Study Shows 62 Percent of SW Florida Companies Outsource at Least Some IT Functions

  • Friday, October 31, 2014 8:20 AM
    Message # 3137957
    Deleted user
    The improving economy hasn't closed the gap between Southwest Florida employers with open jobs and the workers they need, especially in growing information technology fields, according to Workforce Now studies released Wednesday.

    Southwest Florida employers are struggling to fill about 5,000 jobs, including everything from retail sales supervisors to speech pathologists, even as unemployment has returned to about 6 percent in the region, less than half of what it was at the height of the recession.

    "When we dig below those numbers, there is still work to be done," said Mei-Mei Chan, president and publisher of The News-Press Media Group and organizer of the Workforce Now initiative.

    The five-county Workforce Now effort is a collaboration between FGCU, Florida SouthWestern State College and Hodges University, and was created as a result of the Education Summits produced by The News-Press Media Group.

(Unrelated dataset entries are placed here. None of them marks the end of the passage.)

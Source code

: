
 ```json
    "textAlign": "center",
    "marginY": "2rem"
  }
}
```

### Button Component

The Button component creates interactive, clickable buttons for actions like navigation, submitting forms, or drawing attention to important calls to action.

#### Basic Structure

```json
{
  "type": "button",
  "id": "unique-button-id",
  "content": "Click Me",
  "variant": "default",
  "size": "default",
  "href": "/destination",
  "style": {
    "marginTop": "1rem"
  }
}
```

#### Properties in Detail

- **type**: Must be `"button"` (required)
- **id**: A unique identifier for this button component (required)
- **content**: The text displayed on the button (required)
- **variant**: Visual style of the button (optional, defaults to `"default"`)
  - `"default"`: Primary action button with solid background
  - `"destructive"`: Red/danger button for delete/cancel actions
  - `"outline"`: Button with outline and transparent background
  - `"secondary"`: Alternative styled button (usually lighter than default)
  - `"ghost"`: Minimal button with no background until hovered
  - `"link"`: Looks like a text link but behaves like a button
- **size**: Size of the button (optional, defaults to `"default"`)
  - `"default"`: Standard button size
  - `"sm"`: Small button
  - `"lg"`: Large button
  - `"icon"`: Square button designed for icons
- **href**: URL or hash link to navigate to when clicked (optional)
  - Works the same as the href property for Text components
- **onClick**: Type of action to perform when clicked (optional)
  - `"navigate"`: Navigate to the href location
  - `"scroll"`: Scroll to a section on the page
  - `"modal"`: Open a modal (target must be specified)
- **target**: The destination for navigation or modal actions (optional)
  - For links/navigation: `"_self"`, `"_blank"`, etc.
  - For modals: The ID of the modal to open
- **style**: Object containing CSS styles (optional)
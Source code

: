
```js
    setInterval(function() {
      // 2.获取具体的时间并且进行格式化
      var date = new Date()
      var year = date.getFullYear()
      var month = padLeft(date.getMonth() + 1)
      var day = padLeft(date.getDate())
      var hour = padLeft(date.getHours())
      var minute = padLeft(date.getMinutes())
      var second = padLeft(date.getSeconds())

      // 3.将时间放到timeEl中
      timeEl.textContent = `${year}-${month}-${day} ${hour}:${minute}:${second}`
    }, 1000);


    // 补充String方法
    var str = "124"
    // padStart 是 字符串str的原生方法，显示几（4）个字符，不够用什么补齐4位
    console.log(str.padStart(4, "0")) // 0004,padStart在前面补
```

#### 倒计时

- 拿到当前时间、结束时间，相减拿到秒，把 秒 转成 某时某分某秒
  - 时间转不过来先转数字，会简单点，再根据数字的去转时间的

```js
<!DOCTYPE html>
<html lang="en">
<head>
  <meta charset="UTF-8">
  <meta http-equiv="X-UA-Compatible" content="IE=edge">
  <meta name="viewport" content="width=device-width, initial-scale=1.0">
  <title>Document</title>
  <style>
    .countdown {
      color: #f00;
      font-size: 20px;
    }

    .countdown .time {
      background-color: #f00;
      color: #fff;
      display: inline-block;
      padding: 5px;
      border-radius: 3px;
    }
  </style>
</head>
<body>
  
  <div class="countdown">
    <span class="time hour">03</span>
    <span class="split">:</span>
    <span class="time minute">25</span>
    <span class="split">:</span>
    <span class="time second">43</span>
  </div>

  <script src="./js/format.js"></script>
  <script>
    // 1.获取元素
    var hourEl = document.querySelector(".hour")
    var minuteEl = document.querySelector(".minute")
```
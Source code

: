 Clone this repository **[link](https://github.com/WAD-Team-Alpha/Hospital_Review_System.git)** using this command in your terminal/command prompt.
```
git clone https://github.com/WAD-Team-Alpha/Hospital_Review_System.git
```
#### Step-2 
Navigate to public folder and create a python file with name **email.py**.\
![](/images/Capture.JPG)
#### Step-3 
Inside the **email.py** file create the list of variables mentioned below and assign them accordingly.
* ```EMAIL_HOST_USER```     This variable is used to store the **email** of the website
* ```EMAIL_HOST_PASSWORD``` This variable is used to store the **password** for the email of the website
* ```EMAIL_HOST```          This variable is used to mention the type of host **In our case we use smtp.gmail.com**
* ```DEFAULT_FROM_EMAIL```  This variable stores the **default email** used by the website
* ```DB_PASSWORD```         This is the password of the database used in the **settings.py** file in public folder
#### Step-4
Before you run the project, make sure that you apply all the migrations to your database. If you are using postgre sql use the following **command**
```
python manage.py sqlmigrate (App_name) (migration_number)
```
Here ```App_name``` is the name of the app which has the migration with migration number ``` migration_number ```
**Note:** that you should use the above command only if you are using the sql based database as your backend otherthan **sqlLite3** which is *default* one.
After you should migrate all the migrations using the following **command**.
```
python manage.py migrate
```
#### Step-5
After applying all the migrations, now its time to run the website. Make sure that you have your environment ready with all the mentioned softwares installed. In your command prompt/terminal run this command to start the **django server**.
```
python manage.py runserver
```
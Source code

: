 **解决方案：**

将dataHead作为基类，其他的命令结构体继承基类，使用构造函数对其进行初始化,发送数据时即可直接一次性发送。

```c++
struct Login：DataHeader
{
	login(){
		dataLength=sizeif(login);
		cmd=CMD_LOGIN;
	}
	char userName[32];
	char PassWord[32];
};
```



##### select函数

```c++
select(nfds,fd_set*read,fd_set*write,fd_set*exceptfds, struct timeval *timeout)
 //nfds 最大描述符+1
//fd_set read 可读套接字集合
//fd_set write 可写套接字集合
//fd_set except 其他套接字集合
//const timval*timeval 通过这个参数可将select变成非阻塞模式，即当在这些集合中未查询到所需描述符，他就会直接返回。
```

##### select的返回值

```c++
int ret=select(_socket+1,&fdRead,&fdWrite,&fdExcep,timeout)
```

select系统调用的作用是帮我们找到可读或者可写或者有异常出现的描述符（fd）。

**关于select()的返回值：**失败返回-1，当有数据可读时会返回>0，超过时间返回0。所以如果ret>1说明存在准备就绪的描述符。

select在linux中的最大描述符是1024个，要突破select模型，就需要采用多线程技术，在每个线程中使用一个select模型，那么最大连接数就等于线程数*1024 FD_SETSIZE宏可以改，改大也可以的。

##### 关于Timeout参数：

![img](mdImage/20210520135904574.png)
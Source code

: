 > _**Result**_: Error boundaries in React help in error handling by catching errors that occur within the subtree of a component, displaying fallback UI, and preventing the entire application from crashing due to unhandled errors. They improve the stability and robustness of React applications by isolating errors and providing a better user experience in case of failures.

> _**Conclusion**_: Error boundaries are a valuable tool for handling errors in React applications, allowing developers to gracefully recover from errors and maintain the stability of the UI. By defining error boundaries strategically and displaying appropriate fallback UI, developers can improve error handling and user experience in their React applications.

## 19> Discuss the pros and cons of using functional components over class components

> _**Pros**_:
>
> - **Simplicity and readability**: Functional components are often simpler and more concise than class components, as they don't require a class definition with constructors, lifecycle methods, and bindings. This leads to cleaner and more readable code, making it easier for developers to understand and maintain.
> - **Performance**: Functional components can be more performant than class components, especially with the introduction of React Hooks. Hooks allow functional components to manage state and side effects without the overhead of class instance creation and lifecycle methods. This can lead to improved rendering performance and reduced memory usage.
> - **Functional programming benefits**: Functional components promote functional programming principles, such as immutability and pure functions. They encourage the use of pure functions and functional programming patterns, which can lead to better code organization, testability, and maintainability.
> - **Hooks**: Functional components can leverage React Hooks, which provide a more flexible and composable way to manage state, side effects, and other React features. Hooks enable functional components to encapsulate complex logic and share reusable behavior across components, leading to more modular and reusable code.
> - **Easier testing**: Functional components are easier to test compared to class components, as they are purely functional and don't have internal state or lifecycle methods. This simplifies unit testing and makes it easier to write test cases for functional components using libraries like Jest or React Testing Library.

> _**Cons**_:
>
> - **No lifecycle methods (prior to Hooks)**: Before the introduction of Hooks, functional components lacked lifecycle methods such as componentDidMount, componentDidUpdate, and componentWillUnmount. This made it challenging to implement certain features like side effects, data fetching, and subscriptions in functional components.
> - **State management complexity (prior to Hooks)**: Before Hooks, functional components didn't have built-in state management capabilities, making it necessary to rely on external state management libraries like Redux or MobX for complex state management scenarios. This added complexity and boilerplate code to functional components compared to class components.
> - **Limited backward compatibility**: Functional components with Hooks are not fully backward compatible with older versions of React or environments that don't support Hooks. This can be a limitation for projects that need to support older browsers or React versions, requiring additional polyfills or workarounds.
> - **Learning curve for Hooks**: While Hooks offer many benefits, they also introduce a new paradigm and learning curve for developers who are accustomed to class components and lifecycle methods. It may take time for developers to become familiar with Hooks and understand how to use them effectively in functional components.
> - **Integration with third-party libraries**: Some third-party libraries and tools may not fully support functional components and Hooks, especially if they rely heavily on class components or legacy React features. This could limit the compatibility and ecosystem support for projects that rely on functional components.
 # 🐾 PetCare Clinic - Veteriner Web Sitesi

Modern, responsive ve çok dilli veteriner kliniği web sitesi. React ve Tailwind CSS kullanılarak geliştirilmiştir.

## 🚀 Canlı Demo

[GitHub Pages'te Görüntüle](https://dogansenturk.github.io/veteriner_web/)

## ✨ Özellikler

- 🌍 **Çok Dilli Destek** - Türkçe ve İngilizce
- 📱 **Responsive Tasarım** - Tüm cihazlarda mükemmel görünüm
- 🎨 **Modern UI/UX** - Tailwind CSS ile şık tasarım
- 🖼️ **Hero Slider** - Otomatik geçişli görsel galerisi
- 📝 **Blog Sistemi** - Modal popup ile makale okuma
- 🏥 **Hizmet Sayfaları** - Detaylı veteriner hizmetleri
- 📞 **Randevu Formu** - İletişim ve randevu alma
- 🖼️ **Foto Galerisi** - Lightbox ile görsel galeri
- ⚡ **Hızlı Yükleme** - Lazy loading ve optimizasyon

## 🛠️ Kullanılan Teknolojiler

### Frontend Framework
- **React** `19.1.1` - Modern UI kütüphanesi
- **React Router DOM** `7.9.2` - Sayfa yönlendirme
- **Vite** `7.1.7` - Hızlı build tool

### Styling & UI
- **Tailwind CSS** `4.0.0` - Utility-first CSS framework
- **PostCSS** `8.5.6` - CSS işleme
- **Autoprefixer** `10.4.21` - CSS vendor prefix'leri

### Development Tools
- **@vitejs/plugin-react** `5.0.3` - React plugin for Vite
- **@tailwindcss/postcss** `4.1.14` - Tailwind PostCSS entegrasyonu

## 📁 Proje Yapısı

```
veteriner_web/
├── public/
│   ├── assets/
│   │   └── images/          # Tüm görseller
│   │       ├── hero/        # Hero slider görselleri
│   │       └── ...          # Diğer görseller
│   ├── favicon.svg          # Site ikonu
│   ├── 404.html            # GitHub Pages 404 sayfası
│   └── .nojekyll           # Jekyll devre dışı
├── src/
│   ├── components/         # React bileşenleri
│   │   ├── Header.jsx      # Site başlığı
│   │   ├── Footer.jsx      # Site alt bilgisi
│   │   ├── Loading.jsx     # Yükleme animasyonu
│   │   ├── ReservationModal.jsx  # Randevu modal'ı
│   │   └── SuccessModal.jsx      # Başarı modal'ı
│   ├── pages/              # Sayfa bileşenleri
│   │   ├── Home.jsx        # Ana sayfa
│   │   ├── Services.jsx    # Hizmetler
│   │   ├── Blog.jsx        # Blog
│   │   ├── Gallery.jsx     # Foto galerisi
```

    Disconnects in the workforce are an issue that everyone should be concerned about, said Brent Kettler, business intelligence manager for the Lee County Economic Development Office.

    "You can have all the pretty trees and all the perfect beaches in the world, but if you don't have the right workforce, businesses aren't going to come here and businesses aren't going to grow here," Kettler said.

    About a third of businesses surveyed said they had difficulty filling vacant information technology jobs.

    Of those employers hiring IT jobs, 54 percent said computer programmers were the hardest to find, according to Workforce Now research.

    However, the positions forecast to grow the most through 2020 were networking and telecom jobs.

    The biggest challenge for IT hiring is that the jobs are in hot demand from coast to coast, said Jake Spanberger, president of Entech, a Fort Myers IT services company.

    "The last two people we hired had just moved here from California and Tallahassee," Spanberger said. "They were planning to move here and they took jobs here to expedite the move, but we had been looking for people for some time."

    Spanberger said he has seen industry estimates that IT professionals have a 1 percent unemployment rate nationally.

    "It makes hiring more costly and you end up paying more for people with less experience than you might like to hire," he said.

    David Diamond, president and co-founder of DeAngelis Diamond Construction in Naples, said he tried recruiting a chief innovation officer for months without success. Finally, his son, Brett Diamond, switched from another job to fill the roll.

    David Diamond said lack of experience or education is not a factor in the challenge to find the right high-end IT worker.

    "Tech is innovating so quickly that someone with 10 or 20 years of experience might not be the right choice for you and so many of those who have the right skills and great attitudes are getting jobs in other places."